» Work order:
Look at each line of the listing. Copy those that hold the string "object".

» Material for the task:
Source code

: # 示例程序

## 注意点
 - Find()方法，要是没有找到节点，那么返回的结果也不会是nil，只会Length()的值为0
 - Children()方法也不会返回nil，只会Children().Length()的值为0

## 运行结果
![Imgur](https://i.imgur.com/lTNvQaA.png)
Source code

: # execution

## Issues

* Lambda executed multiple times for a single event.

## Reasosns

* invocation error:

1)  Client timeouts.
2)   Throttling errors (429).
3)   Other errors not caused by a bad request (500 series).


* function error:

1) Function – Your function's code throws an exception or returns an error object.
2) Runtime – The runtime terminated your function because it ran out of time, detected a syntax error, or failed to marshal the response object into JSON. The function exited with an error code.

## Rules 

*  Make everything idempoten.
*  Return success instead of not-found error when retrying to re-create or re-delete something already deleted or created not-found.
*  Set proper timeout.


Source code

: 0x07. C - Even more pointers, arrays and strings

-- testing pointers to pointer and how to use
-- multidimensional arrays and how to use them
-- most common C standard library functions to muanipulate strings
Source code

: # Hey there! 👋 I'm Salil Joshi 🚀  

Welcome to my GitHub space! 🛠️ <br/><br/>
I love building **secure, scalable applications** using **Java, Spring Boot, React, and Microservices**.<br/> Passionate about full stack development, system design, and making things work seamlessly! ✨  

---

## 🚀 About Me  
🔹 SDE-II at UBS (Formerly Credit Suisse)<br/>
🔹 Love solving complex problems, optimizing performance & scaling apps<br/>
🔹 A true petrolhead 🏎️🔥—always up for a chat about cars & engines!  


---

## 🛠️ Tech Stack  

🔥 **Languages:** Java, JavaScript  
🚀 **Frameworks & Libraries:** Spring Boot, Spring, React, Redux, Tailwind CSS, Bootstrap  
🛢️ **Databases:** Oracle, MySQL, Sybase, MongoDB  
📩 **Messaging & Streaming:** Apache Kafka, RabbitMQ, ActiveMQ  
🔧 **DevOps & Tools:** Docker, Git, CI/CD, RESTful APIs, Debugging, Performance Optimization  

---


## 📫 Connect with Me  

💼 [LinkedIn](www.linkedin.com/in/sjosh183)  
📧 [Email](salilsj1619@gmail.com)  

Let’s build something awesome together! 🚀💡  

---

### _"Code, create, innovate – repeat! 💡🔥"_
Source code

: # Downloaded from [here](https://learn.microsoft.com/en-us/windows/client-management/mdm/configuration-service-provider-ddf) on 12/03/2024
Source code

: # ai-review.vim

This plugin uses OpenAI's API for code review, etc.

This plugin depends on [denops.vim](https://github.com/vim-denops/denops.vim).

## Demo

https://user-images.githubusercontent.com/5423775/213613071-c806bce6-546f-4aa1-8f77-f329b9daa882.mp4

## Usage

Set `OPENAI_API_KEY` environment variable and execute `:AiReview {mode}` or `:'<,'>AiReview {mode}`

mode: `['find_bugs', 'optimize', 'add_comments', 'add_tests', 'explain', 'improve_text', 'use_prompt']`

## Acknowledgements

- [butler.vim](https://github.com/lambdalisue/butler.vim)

» Task output:
1) Function – Your function's code throws an exception or returns an error object.
2) Runtime – The runtime terminated your function because it ran out of time, detected a syntax error, or failed to marshal the response object into JSON. The function exited with an error code.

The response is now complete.